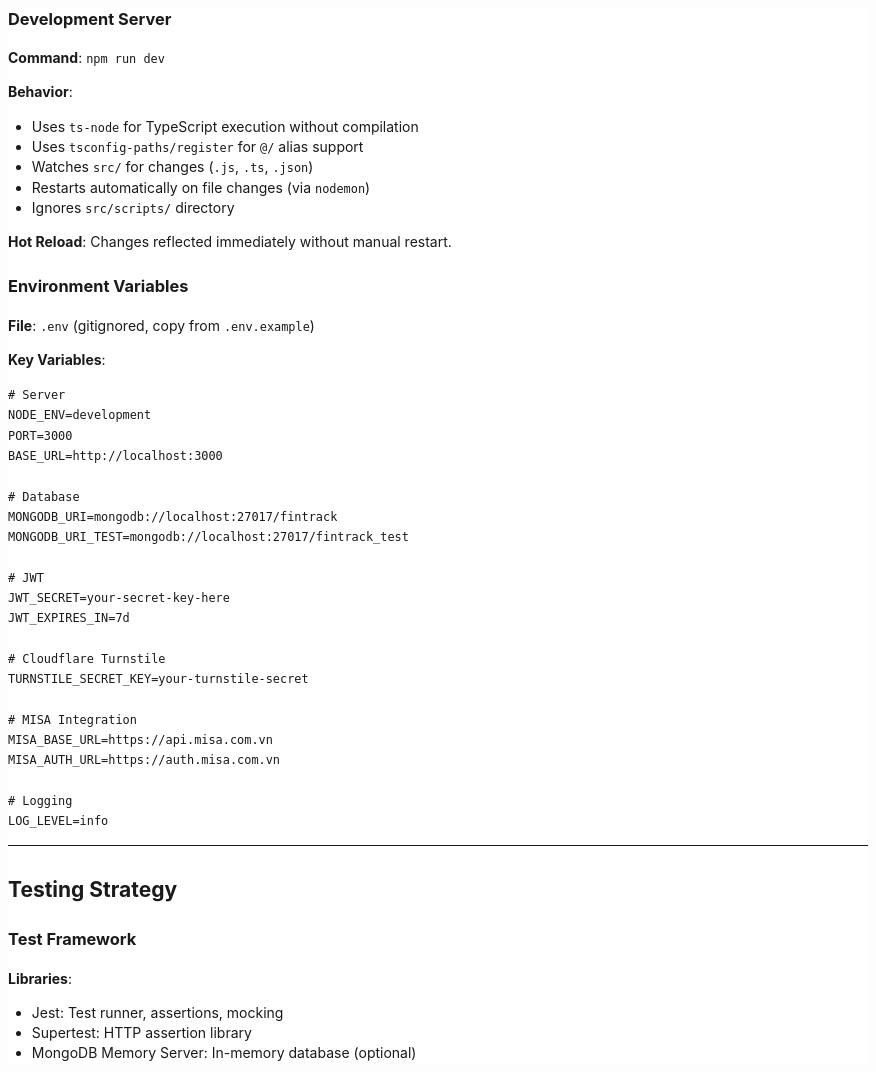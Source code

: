 ### Development Server

**Command**: `npm run dev`

**Behavior**:

- Uses `ts-node` for TypeScript execution without compilation
- Uses `tsconfig-paths/register` for `@/` alias support
- Watches `src/` for changes (`.js`, `.ts`, `.json`)
- Restarts automatically on file changes (via `nodemon`)
- Ignores `src/scripts/` directory

**Hot Reload**: Changes reflected immediately without manual restart.

### Environment Variables

**File**: `.env` (gitignored, copy from `.env.example`)

**Key Variables**:

```env
# Server
NODE_ENV=development
PORT=3000
BASE_URL=http://localhost:3000

# Database
MONGODB_URI=mongodb://localhost:27017/fintrack
MONGODB_URI_TEST=mongodb://localhost:27017/fintrack_test

# JWT
JWT_SECRET=your-secret-key-here
JWT_EXPIRES_IN=7d

# Cloudflare Turnstile
TURNSTILE_SECRET_KEY=your-turnstile-secret

# MISA Integration
MISA_BASE_URL=https://api.misa.com.vn
MISA_AUTH_URL=https://auth.misa.com.vn

# Logging
LOG_LEVEL=info
```

---

## Testing Strategy

### Test Framework

**Libraries**:

- Jest: Test runner, assertions, mocking
- Supertest: HTTP assertion library
- MongoDB Memory Server: In-memory database (optional)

> [Problem] Transcribe the listing in full. Omit the pictures and keep every line exact.

> [Task solution]
Source code

: ### Development Server

**Command**: `npm run dev`

**Behavior**:

- Uses `ts-node` for TypeScript execution without compilation
- Uses `tsconfig-paths/register` for `@/` alias support
- Watches `src/` for changes (`.js`, `.ts`, `.json`)
- Restarts automatically on file changes (via `nodemon`)
- Ignores `src/scripts/` directory

**Hot Reload**: Changes reflected immediately without manual restart.

### Environment Variables

**File**: `.env` (gitignored, copy from `.env.example`)

**Key Variables**:

```env
# Server
NODE_ENV=development
PORT=3000
BASE_URL=http://localhost:3000

# Database
MONGODB_URI=mongodb://localhost:27017/fintrack
MONGODB_URI_TEST=mongodb://localhost:27017/fintrack_test

# JWT
JWT_SECRET=your-secret-key-here
JWT_EXPIRES_IN=7d

# Cloudflare Turnstile
TURNSTILE_SECRET_KEY=your-turnstile-secret

# MISA Integration
MISA_BASE_URL=https://api.misa.com.vn
MISA_AUTH_URL=https://auth.misa.com.vn

# Logging
LOG_LEVEL=info
```

---

## Testing Strategy

### Test Framework

**Libraries**:

- Jest: Test runner, assertions, mocking
- Supertest: HTTP assertion library
- MongoDB Memory Server: In-memory database (optional)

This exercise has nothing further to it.